Cost for Melbourne’s mega-road scheme could hit $12.5bn and may be partly procured as a PPP.

The North East Link is gearing up to be the biggest transport infrastructure project in Victoria’s history, with early cost estimates of up to A$16.5 billion ($12.5 billion; €10.5 billion), according to the state government.

The Victorian government confirmed the route for the “long-overdue completion” of the ring road in Melbourne last Friday. It noted that the business case for the road project has yet to be finalised, which may change the project’s estimated cost. Following that, the project will start procurement and secure the required approvals in 2018, with a preferred bidder to be selected in 2019. Construction is due to start the following year.

When the Victorian government announced the project in December 2016 – pledging to build the scheme provided the Labor administration is re-elected in 2018 – it said it would be developed under the same model used to build the Metro Tunnel.
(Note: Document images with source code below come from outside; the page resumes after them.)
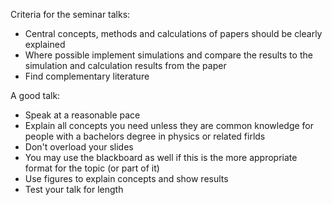 Criteria for the seminar talks:

- Central concepts, methods and calculations of papers should be clearly explained
- Where possible implement simulations and compare the results to the simulation and calculation results from the paper
- Find complementary literature


A good talk:
- Speak at a reasonable pace
- Explain all concepts you need unless they are common knowledge for people with a bachelors degree in physics or related firlds
- Don't overload your slides
- You may use the blackboard as well if this is the more appropriate format for the topic (or part of it)
- Use figures to explain concepts and show results
- Test your talk for length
The latter was broken up into a series of packages, some of which were procured using the PPP model. Revenue-wise, the project will be funded using a mixture of government contributions and tolls on certain stretches of the road, the state government previously said.

The road project will begin on the Eastern Freeway at Springvale Road, where capacity will be doubled with six extra lanes to ease traffic congestion. “The expanded Eastern Freeway will remain toll-free under the Andrews Labor government,” said Daniel Andrews, the state premier.

The mega-freeway will then connect to a new six-lane, 5 kilometre tunnel which travels beneath the Yarra River, while the project’s endpoint connects to the M80 Ring Road at Greensborough. Users of the new road connecting the Freeway to Greensborough will be charged.

Travel times between the north and south of Melbourne will be cut by up to 30 minutes in each direction, especially for those who travel to Melbourne Airport from the south and east, the state government claims. The project aims to remove up to 15,000 lorries a day from local streets, and more than 9,000 vehicles from hotspots such as Rosanna Road.